*** Begin section ***

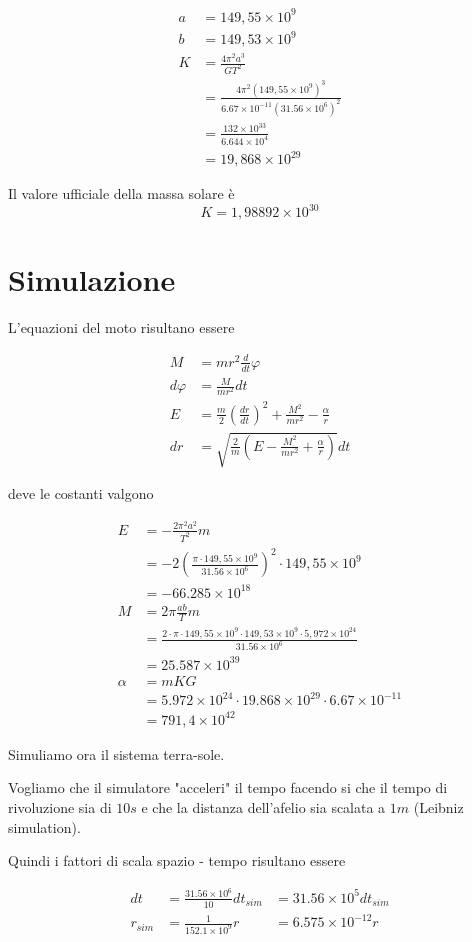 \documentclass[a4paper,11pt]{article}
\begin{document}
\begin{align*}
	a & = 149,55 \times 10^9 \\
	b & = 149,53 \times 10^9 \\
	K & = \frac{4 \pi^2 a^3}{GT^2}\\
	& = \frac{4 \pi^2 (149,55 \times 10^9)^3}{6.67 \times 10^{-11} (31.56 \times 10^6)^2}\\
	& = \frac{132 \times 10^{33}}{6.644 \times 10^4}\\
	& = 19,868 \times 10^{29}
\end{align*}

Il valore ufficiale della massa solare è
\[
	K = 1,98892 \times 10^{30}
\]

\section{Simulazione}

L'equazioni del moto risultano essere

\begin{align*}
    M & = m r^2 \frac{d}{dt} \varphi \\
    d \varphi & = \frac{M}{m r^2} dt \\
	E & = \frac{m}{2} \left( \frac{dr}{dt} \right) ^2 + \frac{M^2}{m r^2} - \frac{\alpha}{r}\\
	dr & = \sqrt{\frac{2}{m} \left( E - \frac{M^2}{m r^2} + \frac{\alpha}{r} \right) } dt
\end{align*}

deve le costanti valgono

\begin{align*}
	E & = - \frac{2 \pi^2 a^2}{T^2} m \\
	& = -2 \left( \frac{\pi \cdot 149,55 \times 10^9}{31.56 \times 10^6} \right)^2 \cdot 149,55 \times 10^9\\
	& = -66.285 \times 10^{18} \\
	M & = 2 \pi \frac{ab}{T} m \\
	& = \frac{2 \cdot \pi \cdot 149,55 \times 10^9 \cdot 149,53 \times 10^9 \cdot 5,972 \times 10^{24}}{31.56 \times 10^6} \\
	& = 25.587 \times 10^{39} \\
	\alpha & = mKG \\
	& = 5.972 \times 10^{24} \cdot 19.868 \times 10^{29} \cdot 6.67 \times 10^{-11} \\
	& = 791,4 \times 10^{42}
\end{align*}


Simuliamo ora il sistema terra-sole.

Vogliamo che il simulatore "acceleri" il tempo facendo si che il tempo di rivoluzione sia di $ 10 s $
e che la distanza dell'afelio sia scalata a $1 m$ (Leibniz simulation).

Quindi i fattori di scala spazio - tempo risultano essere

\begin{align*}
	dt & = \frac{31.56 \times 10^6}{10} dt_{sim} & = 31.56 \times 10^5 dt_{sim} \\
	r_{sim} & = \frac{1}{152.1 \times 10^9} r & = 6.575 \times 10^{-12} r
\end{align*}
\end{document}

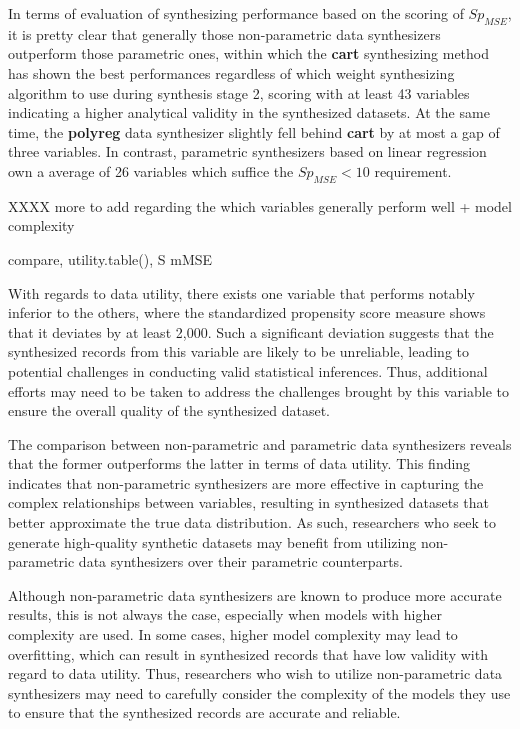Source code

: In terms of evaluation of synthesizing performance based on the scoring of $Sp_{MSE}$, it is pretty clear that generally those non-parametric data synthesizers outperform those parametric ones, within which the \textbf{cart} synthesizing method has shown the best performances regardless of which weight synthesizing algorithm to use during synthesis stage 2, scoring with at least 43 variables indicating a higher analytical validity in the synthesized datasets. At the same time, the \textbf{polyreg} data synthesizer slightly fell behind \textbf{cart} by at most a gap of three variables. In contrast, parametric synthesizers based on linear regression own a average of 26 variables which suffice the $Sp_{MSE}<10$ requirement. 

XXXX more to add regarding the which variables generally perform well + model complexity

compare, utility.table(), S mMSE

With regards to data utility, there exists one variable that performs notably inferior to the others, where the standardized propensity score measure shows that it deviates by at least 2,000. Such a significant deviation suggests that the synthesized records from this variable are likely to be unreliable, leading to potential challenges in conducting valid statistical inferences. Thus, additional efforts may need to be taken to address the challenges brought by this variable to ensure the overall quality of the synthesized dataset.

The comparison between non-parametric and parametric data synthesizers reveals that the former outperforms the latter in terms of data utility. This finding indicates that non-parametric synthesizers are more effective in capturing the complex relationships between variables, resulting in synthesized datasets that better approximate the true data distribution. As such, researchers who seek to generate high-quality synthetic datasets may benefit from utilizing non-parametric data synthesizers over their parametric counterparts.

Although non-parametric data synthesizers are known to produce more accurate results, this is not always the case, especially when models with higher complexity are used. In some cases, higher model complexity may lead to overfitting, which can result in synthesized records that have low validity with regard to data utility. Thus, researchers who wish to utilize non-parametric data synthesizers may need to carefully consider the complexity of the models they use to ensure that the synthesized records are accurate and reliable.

*** End section ***
*** Begin section ***

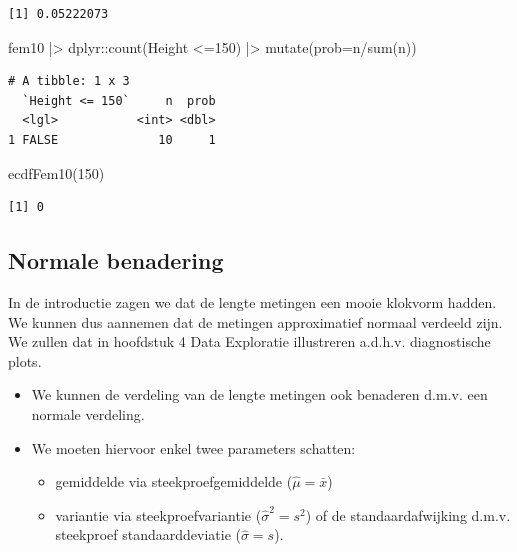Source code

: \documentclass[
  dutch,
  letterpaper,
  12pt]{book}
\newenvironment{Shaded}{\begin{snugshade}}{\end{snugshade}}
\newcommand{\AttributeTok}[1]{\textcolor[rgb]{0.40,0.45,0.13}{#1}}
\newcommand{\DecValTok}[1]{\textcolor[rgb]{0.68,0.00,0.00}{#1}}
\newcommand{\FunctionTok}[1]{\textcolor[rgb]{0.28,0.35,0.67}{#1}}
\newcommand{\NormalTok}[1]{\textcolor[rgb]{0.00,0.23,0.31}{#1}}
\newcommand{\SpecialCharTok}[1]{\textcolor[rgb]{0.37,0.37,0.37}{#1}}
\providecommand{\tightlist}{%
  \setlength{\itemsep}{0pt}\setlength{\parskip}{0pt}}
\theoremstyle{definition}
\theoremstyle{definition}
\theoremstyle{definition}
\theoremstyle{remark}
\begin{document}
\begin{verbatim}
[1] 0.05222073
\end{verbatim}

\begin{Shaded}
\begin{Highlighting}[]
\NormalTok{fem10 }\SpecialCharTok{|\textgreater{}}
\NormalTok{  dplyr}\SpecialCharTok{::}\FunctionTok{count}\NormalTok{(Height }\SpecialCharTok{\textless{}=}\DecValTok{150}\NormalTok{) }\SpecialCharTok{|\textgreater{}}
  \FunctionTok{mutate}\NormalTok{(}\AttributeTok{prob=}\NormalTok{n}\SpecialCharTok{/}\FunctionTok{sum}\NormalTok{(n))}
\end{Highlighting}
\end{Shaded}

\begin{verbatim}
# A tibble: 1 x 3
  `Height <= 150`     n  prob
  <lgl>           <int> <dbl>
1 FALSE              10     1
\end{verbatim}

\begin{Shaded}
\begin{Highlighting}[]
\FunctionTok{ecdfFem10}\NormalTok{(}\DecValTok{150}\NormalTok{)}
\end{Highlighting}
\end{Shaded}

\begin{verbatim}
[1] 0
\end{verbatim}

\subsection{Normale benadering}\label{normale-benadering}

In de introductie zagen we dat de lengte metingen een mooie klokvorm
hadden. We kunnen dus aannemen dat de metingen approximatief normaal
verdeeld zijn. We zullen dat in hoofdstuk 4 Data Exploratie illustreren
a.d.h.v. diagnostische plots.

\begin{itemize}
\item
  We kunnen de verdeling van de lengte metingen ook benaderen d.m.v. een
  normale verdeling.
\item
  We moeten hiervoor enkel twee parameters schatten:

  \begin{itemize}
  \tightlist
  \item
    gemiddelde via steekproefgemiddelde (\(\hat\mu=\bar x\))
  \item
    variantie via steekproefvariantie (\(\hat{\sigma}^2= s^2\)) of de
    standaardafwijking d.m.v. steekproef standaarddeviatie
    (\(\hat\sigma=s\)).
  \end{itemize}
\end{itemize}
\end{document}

*** End section ***
*** Begin section ***

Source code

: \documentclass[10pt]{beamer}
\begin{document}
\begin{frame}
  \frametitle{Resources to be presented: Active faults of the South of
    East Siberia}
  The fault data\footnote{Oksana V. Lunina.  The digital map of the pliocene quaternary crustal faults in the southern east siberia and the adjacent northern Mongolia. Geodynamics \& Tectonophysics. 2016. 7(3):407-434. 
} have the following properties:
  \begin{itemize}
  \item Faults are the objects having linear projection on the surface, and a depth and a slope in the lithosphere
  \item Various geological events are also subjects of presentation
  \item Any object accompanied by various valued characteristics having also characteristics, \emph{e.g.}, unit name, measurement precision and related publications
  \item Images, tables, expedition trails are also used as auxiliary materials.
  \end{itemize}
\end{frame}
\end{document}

*** End section ***

What is being asked => Where does "cdot" appear in the listing? Show every line that has it.

Completed task =>
	& = -2 \left( \frac{\pi \cdot 149,55 \times 10^9}{31.56 \times 10^6} \right)^2 \cdot 149,55 \times 10^9\\
	& = \frac{2 \cdot \pi \cdot 149,55 \times 10^9 \cdot 149,53 \times 10^9 \cdot 5,972 \times 10^{24}}{31.56 \times 10^6} \\
	& = 5.972 \times 10^{24} \cdot 19.868 \times 10^{29} \cdot 6.67 \times 10^{-11} \\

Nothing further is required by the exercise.